Transcribe the data underneath exactly. No images belong in your version.

[Source texts of formatted documents]
********
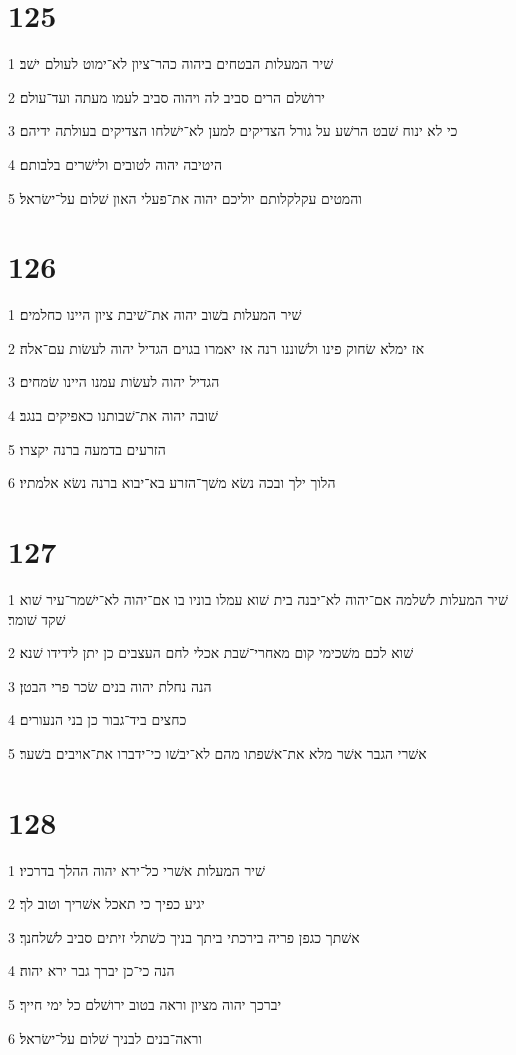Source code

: \chapter{125}

\par 1 שׁיר המעלות הבטחים ביהוה כהר־ציון לא־ימוט לעולם ישׁב׃
\par 2 ירושׁלם הרים סביב לה ויהוה סביב לעמו מעתה ועד־עולם׃
\par 3 כי לא ינוח שׁבט הרשׁע על גורל הצדיקים למען לא־ישׁלחו הצדיקים בעולתה ידיהם׃
\par 4 היטיבה יהוה לטובים ולישׁרים בלבותם׃
\par 5 והמטים עקלקלותם יוליכם יהוה את־פעלי האון שׁלום על־ישׂראל׃

\chapter{126}

\par 1 שׁיר המעלות בשׁוב יהוה את־שׁיבת ציון היינו כחלמים׃
\par 2 אז ימלא שׂחוק פינו ולשׁוננו רנה אז יאמרו בגוים הגדיל יהוה לעשׂות עם־אלה׃
\par 3 הגדיל יהוה לעשׂות עמנו היינו שׂמחים׃
\par 4 שׁובה יהוה את־שׁבותנו כאפיקים בנגב׃
\par 5 הזרעים בדמעה ברנה יקצרו׃
\par 6 הלוך ילך ובכה נשׂא משׁך־הזרע בא־יבוא ברנה נשׂא אלמתיו׃

\chapter{127}

\par 1 שׁיר המעלות לשׁלמה אם־יהוה לא־יבנה בית שׁוא עמלו בוניו בו אם־יהוה לא־ישׁמר־עיר שׁוא שׁקד שׁומר׃
\par 2 שׁוא לכם משׁכימי קום מאחרי־שׁבת אכלי לחם העצבים כן יתן לידידו שׁנא׃
\par 3 הנה נחלת יהוה בנים שׂכר פרי הבטן׃
\par 4 כחצים ביד־גבור כן בני הנעורים׃
\par 5 אשׁרי הגבר אשׁר מלא את־אשׁפתו מהם לא־יבשׁו כי־ידברו את־אויבים בשׁער׃

\chapter{128}

\par 1 שׁיר המעלות אשׁרי כל־ירא יהוה ההלך בדרכיו׃
\par 2 יגיע כפיך כי תאכל אשׁריך וטוב לך׃
\par 3 אשׁתך כגפן פריה בירכתי ביתך בניך כשׁתלי זיתים סביב לשׁלחנך׃
\par 4 הנה כי־כן יברך גבר ירא יהוה׃
\par 5 יברכך יהוה מציון וראה בטוב ירושׁלם כל ימי חייך׃
\par 6 וראה־בנים לבניך שׁלום על־ישׂראל׃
********
> [Output]
Source code

: \chapter{125}

\par 1 שׁיר המעלות הבטחים ביהוה כהר־ציון לא־ימוט לעולם ישׁב׃
\par 2 ירושׁלם הרים סביב לה ויהוה סביב לעמו מעתה ועד־עולם׃
\par 3 כי לא ינוח שׁבט הרשׁע על גורל הצדיקים למען לא־ישׁלחו הצדיקים בעולתה ידיהם׃
\par 4 היטיבה יהוה לטובים ולישׁרים בלבותם׃
\par 5 והמטים עקלקלותם יוליכם יהוה את־פעלי האון שׁלום על־ישׂראל׃

\chapter{126}

\par 1 שׁיר המעלות בשׁוב יהוה את־שׁיבת ציון היינו כחלמים׃
\par 2 אז ימלא שׂחוק פינו ולשׁוננו רנה אז יאמרו בגוים הגדיל יהוה לעשׂות עם־אלה׃
\par 3 הגדיל יהוה לעשׂות עמנו היינו שׂמחים׃
\par 4 שׁובה יהוה את־שׁבותנו כאפיקים בנגב׃
\par 5 הזרעים בדמעה ברנה יקצרו׃
\par 6 הלוך ילך ובכה נשׂא משׁך־הזרע בא־יבוא ברנה נשׂא אלמתיו׃

\chapter{127}

\par 1 שׁיר המעלות לשׁלמה אם־יהוה לא־יבנה בית שׁוא עמלו בוניו בו אם־יהוה לא־ישׁמר־עיר שׁוא שׁקד שׁומר׃
\par 2 שׁוא לכם משׁכימי קום מאחרי־שׁבת אכלי לחם העצבים כן יתן לידידו שׁנא׃
\par 3 הנה נחלת יהוה בנים שׂכר פרי הבטן׃
\par 4 כחצים ביד־גבור כן בני הנעורים׃
\par 5 אשׁרי הגבר אשׁר מלא את־אשׁפתו מהם לא־יבשׁו כי־ידברו את־אויבים בשׁער׃

\chapter{128}

\par 1 שׁיר המעלות אשׁרי כל־ירא יהוה ההלך בדרכיו׃
\par 2 יגיע כפיך כי תאכל אשׁריך וטוב לך׃
\par 3 אשׁתך כגפן פריה בירכתי ביתך בניך כשׁתלי זיתים סביב לשׁלחנך׃
\par 4 הנה כי־כן יברך גבר ירא יהוה׃
\par 5 יברכך יהוה מציון וראה בטוב ירושׁלם כל ימי חייך׃
\par 6 וראה־בנים לבניך שׁלום על־ישׂראל׃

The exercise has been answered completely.